── MATERIAL SUPPLIED ──
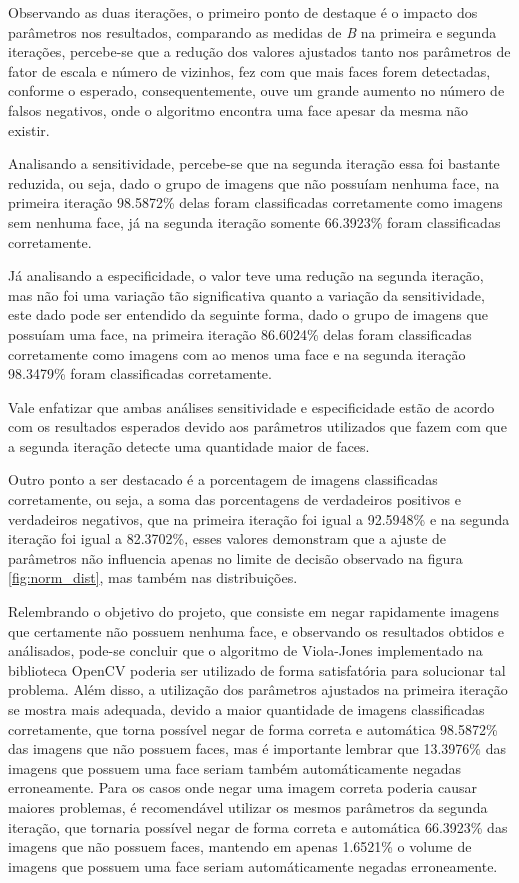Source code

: Observando as duas iterações, o primeiro ponto de destaque é o impacto dos parâmetros nos resultados, comparando as medidas de \textit{B} na primeira e segunda iterações, percebe-se que a redução dos valores ajustados tanto nos parâmetros de fator de escala e número de vizinhos, fez com que mais faces forem detectadas, conforme o esperado, consequentemente, ouve um grande aumento no número de falsos negativos, onde o algoritmo encontra uma face apesar da mesma não existir. 

Analisando a sensitividade, percebe-se que na segunda iteração essa foi bastante reduzida, ou seja, dado o grupo de imagens que não possuíam nenhuma face, na primeira iteração 98.5872\% delas foram classificadas corretamente como imagens sem nenhuma face, já na segunda iteração somente 66.3923\% foram classificadas corretamente.

Já analisando a especificidade, o valor teve uma redução na segunda iteração, mas não foi uma variação tão significativa quanto a variação da sensitividade, este dado pode ser entendido da seguinte forma, dado o grupo de imagens que possuíam uma face, na primeira iteração 86.6024\% delas foram classificadas corretamente como imagens com ao menos uma face e na segunda iteração 98.3479\% foram classificadas corretamente.

Vale enfatizar que ambas análises sensitividade e especificidade estão de acordo com os resultados esperados devido aos parâmetros utilizados que fazem com que a segunda iteração detecte uma quantidade maior de faces.

Outro ponto a ser destacado é a porcentagem de imagens classificadas corretamente, ou seja, a soma das porcentagens de verdadeiros positivos e verdadeiros negativos, que na primeira iteração foi igual a 92.5948\% e na segunda iteração foi igual a 82.3702\%, esses valores demonstram que a ajuste de parâmetros não influencia apenas no limite de decisão observado na figura \ref{fig:norm_dist}, mas também nas distribuições.

Relembrando o objetivo do projeto, que consiste em negar rapidamente imagens que certamente não possuem nenhuma face, e observando os resultados obtidos e análisados, pode-se concluir que o algoritmo de Viola-Jones implementado na biblioteca OpenCV poderia ser utilizado de forma satisfatória para solucionar tal problema. Além disso, a utilização dos parâmetros ajustados na primeira iteração se mostra mais adequada, devido a maior quantidade de imagens classificadas corretamente, que torna possível negar de forma correta e automática 98.5872\% das imagens que não possuem faces, mas é importante lembrar que 13.3976\% das imagens que possuem uma face seriam também automáticamente negadas erroneamente. Para os casos onde negar uma imagem correta poderia causar maiores problemas, é recomendável utilizar os mesmos parâmetros da segunda iteração, que tornaria possível negar de forma correta e automática 66.3923\% das imagens que não possuem faces, mantendo em apenas 1.6521\% o volume de imagens que possuem uma face seriam  automáticamente negadas erroneamente.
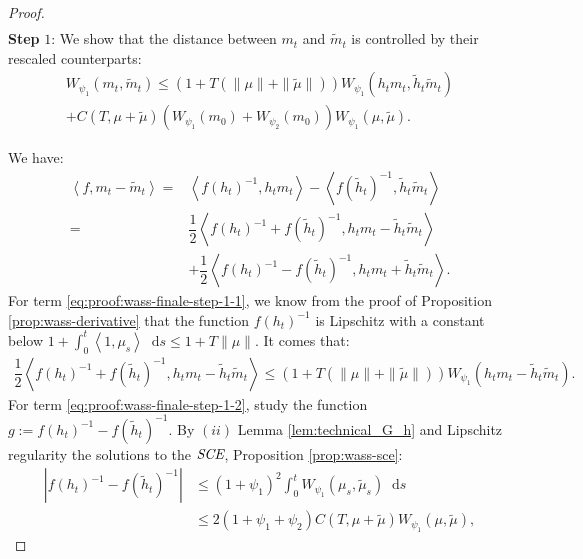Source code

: \documentclass[11pt,a4paper]{article}
\newcommand{\SCE}{\emph{SCE}}
\newcommand{\brac}[1]{\left\langle#1\right\rangle}
\newcommand{\dd}{\mathop{}\!\mathrm{d}}
\begin{document}
\begin{proof}
\begin{align*}
    \end{align*}
    \textbf{Step} $1$: We show that the distance between $m_t$ and $\tilde{m}_t$ is controlled by their rescaled counterparts:
    \begin{multline*}
        W_{\psi_1}(m_t ,\tilde{m}_t) \leq \left( 1 + T\left(\|\mu\| + \|\tilde{\mu}\|\right)\right)W_{\psi_1}(h_tm_t , \tilde{h}_t\tilde{m}_t) \\
        + C(T,\mu + \tilde{\mu})\left(W_{\psi_1}(m_0) + W_{\psi_2}(m_0)\right)W_{\psi_1}(\mu,\tilde{\mu}).
    \end{multline*}

    We have:
    \begin{subequations}
    \begin{align}
        \brac{f,m_t-\tilde{m}_t} 
        =& \brac{f(h_t)^{-1}, h_t m_t} - \brac{f(\tilde{h}_t)^{-1},\tilde{h}_t\tilde{m}_t}\nonumber \\
        =& \dfrac12\brac{f(h_t)^{-1} + f(\tilde{h}_t)^{-1}  ,h_tm_t - \tilde{h}_t\tilde{m}_t} \label{eq:proof:wass-finale-step-1-1} \\
        &+ \dfrac12\brac{f(h_t)^{-1} - f(\tilde{h}_t)^{-1},h_t m_t + \tilde{h}_t\tilde{m}_t} \label{eq:proof:wass-finale-step-1-2} .
    \end{align}
    \label{eq:proof:wass-finale-step-1}
    \end{subequations}
    For term \eqref{eq:proof:wass-finale-step-1-1}, we know from the proof of Proposition \ref{prop:wass-derivative} that the function $f(h_t)^{-1}$ is Lipschitz with a constant below $1 + \int_0^t \brac{1,\mu_s} \dd s \leq 1 + T\|\mu\|$. It comes that:
    \begin{align*}
        \dfrac12\brac{f(h_t)^{-1} + f(\tilde{h}_t)^{-1}  ,h_tm_t - \tilde{h}_t\tilde{m}_t}
        \leq\left( 1 + T\left(\|\mu\| + \|\tilde{\mu}\|\right)\right)W_{\psi_1}(h_tm_t - \tilde{h}_t\tilde{m}_t).
    \end{align*}
    For term \eqref{eq:proof:wass-finale-step-1-2}, study the function $g:= f(h_t)^{-1} - f(\tilde{h}_t)^{-1}$. By $(ii)$ Lemma \ref{lem:technical_G_h} and Lipschitz regularity the solutions to the $\SCE$, Proposition \ref{prop:wass-sce}:
    \begin{align*}
        \left| f(h_t)^{-1} - f(\tilde{h}_t)^{-1}\right|
        &\leq (1 + \psi_1)^2 \int_0^t W_{\psi_1}(\mu_s,\tilde{\mu}_s) \dd s \\
        &\leq 2\left( 1 + \psi_1 + \psi_2\right) C(T,\mu + \tilde{\mu})W_{\psi_1}(\mu,\tilde{\mu}),
    \end{align*}

\end{proof}
\end{document}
───
# REQUIREMENT
Set down all of the entries precisely and keep the pictures out of the copy.

# TASK ANSWER
Source code

: Observando as duas iterações, o primeiro ponto de destaque é o impacto dos parâmetros nos resultados, comparando as medidas de \textit{B} na primeira e segunda iterações, percebe-se que a redução dos valores ajustados tanto nos parâmetros de fator de escala e número de vizinhos, fez com que mais faces forem detectadas, conforme o esperado, consequentemente, ouve um grande aumento no número de falsos negativos, onde o algoritmo encontra uma face apesar da mesma não existir. 

Analisando a sensitividade, percebe-se que na segunda iteração essa foi bastante reduzida, ou seja, dado o grupo de imagens que não possuíam nenhuma face, na primeira iteração 98.5872\% delas foram classificadas corretamente como imagens sem nenhuma face, já na segunda iteração somente 66.3923\% foram classificadas corretamente.

Já analisando a especificidade, o valor teve uma redução na segunda iteração, mas não foi uma variação tão significativa quanto a variação da sensitividade, este dado pode ser entendido da seguinte forma, dado o grupo de imagens que possuíam uma face, na primeira iteração 86.6024\% delas foram classificadas corretamente como imagens com ao menos uma face e na segunda iteração 98.3479\% foram classificadas corretamente.

Vale enfatizar que ambas análises sensitividade e especificidade estão de acordo com os resultados esperados devido aos parâmetros utilizados que fazem com que a segunda iteração detecte uma quantidade maior de faces.

Outro ponto a ser destacado é a porcentagem de imagens classificadas corretamente, ou seja, a soma das porcentagens de verdadeiros positivos e verdadeiros negativos, que na primeira iteração foi igual a 92.5948\% e na segunda iteração foi igual a 82.3702\%, esses valores demonstram que a ajuste de parâmetros não influencia apenas no limite de decisão observado na figura \ref{fig:norm_dist}, mas também nas distribuições.

Relembrando o objetivo do projeto, que consiste em negar rapidamente imagens que certamente não possuem nenhuma face, e observando os resultados obtidos e análisados, pode-se concluir que o algoritmo de Viola-Jones implementado na biblioteca OpenCV poderia ser utilizado de forma satisfatória para solucionar tal problema. Além disso, a utilização dos parâmetros ajustados na primeira iteração se mostra mais adequada, devido a maior quantidade de imagens classificadas corretamente, que torna possível negar de forma correta e automática 98.5872\% das imagens que não possuem faces, mas é importante lembrar que 13.3976\% das imagens que possuem uma face seriam também automáticamente negadas erroneamente. Para os casos onde negar uma imagem correta poderia causar maiores problemas, é recomendável utilizar os mesmos parâmetros da segunda iteração, que tornaria possível negar de forma correta e automática 66.3923\% das imagens que não possuem faces, mantendo em apenas 1.6521\% o volume de imagens que possuem uma face seriam  automáticamente negadas erroneamente.
Source code

: \documentclass[11pt,a4paper]{article}
\newcommand{\SCE}{\emph{SCE}}
\newcommand{\brac}[1]{\left\langle#1\right\rangle}
\newcommand{\dd}{\mathop{}\!\mathrm{d}}
\begin{document}
\begin{proof}
\begin{align*}
    \end{align*}
    \textbf{Step} $1$: We show that the distance between $m_t$ and $\tilde{m}_t$ is controlled by their rescaled counterparts:
    \begin{multline*}
        W_{\psi_1}(m_t ,\tilde{m}_t) \leq \left( 1 + T\left(\|\mu\| + \|\tilde{\mu}\|\right)\right)W_{\psi_1}(h_tm_t , \tilde{h}_t\tilde{m}_t) \\
        + C(T,\mu + \tilde{\mu})\left(W_{\psi_1}(m_0) + W_{\psi_2}(m_0)\right)W_{\psi_1}(\mu,\tilde{\mu}).
    \end{multline*}

    We have:
    \begin{subequations}
    \begin{align}
        \brac{f,m_t-\tilde{m}_t} 
        =& \brac{f(h_t)^{-1}, h_t m_t} - \brac{f(\tilde{h}_t)^{-1},\tilde{h}_t\tilde{m}_t}\nonumber \\
        =& \dfrac12\brac{f(h_t)^{-1} + f(\tilde{h}_t)^{-1}  ,h_tm_t - \tilde{h}_t\tilde{m}_t} \label{eq:proof:wass-finale-step-1-1} \\
        &+ \dfrac12\brac{f(h_t)^{-1} - f(\tilde{h}_t)^{-1},h_t m_t + \tilde{h}_t\tilde{m}_t} \label{eq:proof:wass-finale-step-1-2} .
    \end{align}
    \label{eq:proof:wass-finale-step-1}
    \end{subequations}
    For term \eqref{eq:proof:wass-finale-step-1-1}, we know from the proof of Proposition \ref{prop:wass-derivative} that the function $f(h_t)^{-1}$ is Lipschitz with a constant below $1 + \int_0^t \brac{1,\mu_s} \dd s \leq 1 + T\|\mu\|$. It comes that:
    \begin{align*}
        \dfrac12\brac{f(h_t)^{-1} + f(\tilde{h}_t)^{-1}  ,h_tm_t - \tilde{h}_t\tilde{m}_t}
        \leq\left( 1 + T\left(\|\mu\| + \|\tilde{\mu}\|\right)\right)W_{\psi_1}(h_tm_t - \tilde{h}_t\tilde{m}_t).
    \end{align*}
    For term \eqref{eq:proof:wass-finale-step-1-2}, study the function $g:= f(h_t)^{-1} - f(\tilde{h}_t)^{-1}$. By $(ii)$ Lemma \ref{lem:technical_G_h} and Lipschitz regularity the solutions to the $\SCE$, Proposition \ref{prop:wass-sce}:
    \begin{align*}
        \left| f(h_t)^{-1} - f(\tilde{h}_t)^{-1}\right|
        &\leq (1 + \psi_1)^2 \int_0^t W_{\psi_1}(\mu_s,\tilde{\mu}_s) \dd s \\
        &\leq 2\left( 1 + \psi_1 + \psi_2\right) C(T,\mu + \tilde{\mu})W_{\psi_1}(\mu,\tilde{\mu}),
    \end{align*}

\end{proof}
\end{document}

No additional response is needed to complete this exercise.